Australia’s Treasury Department made the token mapping announcement on Monday, claiming the approach hasn’t been done anywhere else in the world, according to a statement on Monday by Treasurer Jim Chalmers and Assistant Minister for Competition, Charities and Treasury, Andrew Leigh.

Successive Australian governments have studied how to regulate the crypto industry, including releasing a paper in March that outlined token mapping, which categorizes cryptocurrency based on set criteria, including utility, whether they are under or over collateralized, and if they are used for fundraising or not-for profits.

Jonathon Miller, Australian head of digital asset exchange Kraken, said the country already has an “excellent” crypto regulatory framework for anti-money laundering and counter-terrorism financing.

“That’s evident in the fact that we have so many (crypto) exchanges and functional businesses in Australia,” said Miller in an interview with Forkast.

However, token mapping has been made the first priority for this government, said Miller. “Whether or not that is a good thing remains to be seen.”

Token mapping was one of 12 recommendations in a bi-partisan senate inquiry last year on “Australia as a Technology and Financial Center.” The latest Treasury announcement said a public consultation paper on token mapping will be “released soon.” 


Miller told Forkast he would like to see Australia keep an open and flexible regulatory framework, and that imposing overly strict regulation upon the industry could stifle innovation and restrict user access to digital currencies.

“The idea that you can map tokens may be questionable and you look to regimes like Japan where the regulator has full and ultimate control over which tokens people can trade,” he said, “I don’t think that’s a great outcome.” 

Others in Australia’s crypto industry welcomed the announcement.

Caroline Bowler, chief executive officer of crypto exchange BTC Markets Pty Ltd, said in a statement that the firm welcomes the token mapping plan and the additional clarity this will provide the industry.

Bowler said cryptocurrency is distinct from traditional financial products. “As a result, any regulations need to be applied based on risk, and considered technology neutral in design,” Bowler said. “Token mapping is the foundational work to achieve this risk-based objective.” 

Consumer protection is another priority. 

Australians lost over AU$205 million (US$141 million) to investment scams between January and May 2022, of which a majority, AU$113 million, involved cryptocurrency, according to a statement from the Australia Competition and Consumer Commission. This represents a 166% increase from the same period in the previous year.

Australian elections in May brought a change of government from the conservative Liberal Party, which had been in power since 2013, to the more progressive Labor Party led by Anthony Albanese.  

“The previous government dabbled in crypto asset regulation but prematurely jumped straight to options without first understanding what was being regulated.
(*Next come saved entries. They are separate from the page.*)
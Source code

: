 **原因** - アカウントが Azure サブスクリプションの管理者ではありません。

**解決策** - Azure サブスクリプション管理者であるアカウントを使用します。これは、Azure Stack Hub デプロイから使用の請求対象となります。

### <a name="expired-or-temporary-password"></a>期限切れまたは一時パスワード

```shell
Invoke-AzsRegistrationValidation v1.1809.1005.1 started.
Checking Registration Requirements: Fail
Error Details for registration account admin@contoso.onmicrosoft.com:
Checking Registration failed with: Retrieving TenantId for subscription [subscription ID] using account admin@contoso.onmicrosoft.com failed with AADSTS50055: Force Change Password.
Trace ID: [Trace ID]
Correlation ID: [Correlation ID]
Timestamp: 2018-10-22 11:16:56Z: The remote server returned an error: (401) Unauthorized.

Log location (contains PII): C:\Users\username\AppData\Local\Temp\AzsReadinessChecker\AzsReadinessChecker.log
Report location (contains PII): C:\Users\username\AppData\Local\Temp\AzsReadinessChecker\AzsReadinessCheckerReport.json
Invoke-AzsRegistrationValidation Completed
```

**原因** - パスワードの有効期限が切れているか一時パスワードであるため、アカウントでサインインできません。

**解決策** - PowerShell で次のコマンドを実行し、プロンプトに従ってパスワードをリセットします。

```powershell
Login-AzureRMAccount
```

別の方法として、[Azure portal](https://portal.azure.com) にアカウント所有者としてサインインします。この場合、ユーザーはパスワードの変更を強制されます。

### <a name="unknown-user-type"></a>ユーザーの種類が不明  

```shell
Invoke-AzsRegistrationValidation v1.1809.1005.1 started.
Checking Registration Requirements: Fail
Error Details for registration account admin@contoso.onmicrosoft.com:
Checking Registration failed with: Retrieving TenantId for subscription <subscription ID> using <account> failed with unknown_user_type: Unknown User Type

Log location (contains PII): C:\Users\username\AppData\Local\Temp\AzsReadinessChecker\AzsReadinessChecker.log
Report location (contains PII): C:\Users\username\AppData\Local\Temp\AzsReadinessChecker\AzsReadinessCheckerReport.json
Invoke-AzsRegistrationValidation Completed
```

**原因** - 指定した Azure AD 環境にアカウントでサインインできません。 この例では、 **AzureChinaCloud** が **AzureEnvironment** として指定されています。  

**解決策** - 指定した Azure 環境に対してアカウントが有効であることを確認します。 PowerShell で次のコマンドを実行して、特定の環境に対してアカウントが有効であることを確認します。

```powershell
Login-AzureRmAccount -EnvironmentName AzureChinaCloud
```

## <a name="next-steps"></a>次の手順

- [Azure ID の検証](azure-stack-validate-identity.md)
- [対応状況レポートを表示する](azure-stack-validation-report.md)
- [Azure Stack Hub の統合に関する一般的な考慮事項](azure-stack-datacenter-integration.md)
The Albanese Government is taking a more serious approach to work out what is in the ecosystem and what risks need to be looked at first,” the Treasury Department statement said. 

“The efforts to regulate crypto in Australia are well known,” Miller at Kraken said, “I think [with] the order of operations here, perhaps there’s some politics at play, but fundamentally it’s moving ahead and I hope and I trust that the consultative manner will extend through the whole process.”